:: Task inputs ::
== == ==
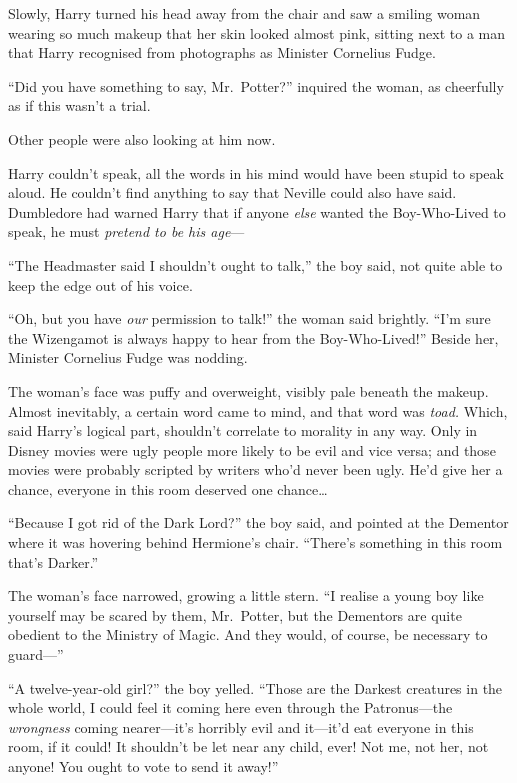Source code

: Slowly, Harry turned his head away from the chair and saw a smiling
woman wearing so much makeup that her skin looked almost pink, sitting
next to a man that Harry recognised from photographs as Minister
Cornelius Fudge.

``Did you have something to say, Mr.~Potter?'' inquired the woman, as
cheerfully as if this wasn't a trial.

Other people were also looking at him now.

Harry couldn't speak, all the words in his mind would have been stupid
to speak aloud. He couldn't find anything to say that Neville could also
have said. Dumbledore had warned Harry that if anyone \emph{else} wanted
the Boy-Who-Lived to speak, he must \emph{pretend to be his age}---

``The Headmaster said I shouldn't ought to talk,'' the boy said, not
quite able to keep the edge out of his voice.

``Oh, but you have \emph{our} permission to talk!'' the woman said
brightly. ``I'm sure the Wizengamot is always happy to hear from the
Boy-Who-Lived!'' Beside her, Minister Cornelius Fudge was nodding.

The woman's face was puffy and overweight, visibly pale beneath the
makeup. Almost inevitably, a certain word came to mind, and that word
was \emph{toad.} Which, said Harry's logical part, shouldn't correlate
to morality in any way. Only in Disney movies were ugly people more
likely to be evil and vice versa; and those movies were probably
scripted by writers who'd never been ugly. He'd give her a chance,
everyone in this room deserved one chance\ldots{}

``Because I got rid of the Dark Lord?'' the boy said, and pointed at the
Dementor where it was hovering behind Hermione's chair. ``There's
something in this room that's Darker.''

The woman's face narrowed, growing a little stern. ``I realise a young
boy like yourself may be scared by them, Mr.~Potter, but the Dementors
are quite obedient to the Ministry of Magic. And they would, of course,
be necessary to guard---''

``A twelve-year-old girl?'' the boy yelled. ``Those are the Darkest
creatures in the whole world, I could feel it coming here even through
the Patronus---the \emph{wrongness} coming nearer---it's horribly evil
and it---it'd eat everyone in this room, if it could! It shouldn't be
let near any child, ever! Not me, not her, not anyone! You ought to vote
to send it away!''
== == ==
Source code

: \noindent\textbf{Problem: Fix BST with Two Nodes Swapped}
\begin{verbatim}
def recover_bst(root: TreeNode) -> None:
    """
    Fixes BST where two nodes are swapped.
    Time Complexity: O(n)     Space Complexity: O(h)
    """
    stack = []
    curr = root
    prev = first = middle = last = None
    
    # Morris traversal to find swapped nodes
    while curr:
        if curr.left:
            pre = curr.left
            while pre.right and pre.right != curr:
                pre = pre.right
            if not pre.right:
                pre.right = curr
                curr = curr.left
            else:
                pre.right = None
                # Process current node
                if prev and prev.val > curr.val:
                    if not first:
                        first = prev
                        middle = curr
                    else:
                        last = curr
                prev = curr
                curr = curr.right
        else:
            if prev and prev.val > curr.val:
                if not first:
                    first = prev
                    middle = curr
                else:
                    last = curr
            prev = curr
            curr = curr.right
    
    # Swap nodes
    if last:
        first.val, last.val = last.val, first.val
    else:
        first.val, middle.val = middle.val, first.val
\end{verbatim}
== == ==
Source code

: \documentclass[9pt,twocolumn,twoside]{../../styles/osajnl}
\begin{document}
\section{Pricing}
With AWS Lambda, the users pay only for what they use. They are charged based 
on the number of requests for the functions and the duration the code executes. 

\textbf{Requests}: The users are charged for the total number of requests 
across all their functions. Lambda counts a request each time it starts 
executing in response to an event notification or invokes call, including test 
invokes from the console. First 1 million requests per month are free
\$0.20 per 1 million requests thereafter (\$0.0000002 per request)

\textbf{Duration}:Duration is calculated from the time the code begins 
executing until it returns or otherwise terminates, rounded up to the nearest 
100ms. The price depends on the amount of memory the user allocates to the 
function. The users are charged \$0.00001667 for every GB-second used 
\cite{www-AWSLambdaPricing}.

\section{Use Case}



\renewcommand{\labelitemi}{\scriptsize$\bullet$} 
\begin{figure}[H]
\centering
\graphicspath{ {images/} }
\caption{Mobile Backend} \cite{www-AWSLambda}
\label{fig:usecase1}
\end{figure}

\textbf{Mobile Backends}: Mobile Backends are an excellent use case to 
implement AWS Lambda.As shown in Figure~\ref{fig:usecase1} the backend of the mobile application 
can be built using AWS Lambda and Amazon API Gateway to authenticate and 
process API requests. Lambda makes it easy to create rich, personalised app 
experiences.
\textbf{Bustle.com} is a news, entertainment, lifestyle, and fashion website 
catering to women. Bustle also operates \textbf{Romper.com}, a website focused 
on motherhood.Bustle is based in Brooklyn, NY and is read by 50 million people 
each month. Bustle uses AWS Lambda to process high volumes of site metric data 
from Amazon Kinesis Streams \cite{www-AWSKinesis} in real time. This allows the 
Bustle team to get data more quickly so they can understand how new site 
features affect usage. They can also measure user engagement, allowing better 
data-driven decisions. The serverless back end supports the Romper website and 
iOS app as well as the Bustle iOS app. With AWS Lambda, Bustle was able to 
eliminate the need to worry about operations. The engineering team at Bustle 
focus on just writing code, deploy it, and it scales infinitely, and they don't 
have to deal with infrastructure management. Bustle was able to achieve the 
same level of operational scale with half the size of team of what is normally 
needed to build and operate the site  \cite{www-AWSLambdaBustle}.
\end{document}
== == ==
:: Task prompt ::
Among the lines of the material above, find those with the word "talk". Copy each one.

:: Problem solution ::
``The Headmaster said I shouldn't ought to talk,'' the boy said, not
``Oh, but you have \emph{our} permission to talk!'' the woman said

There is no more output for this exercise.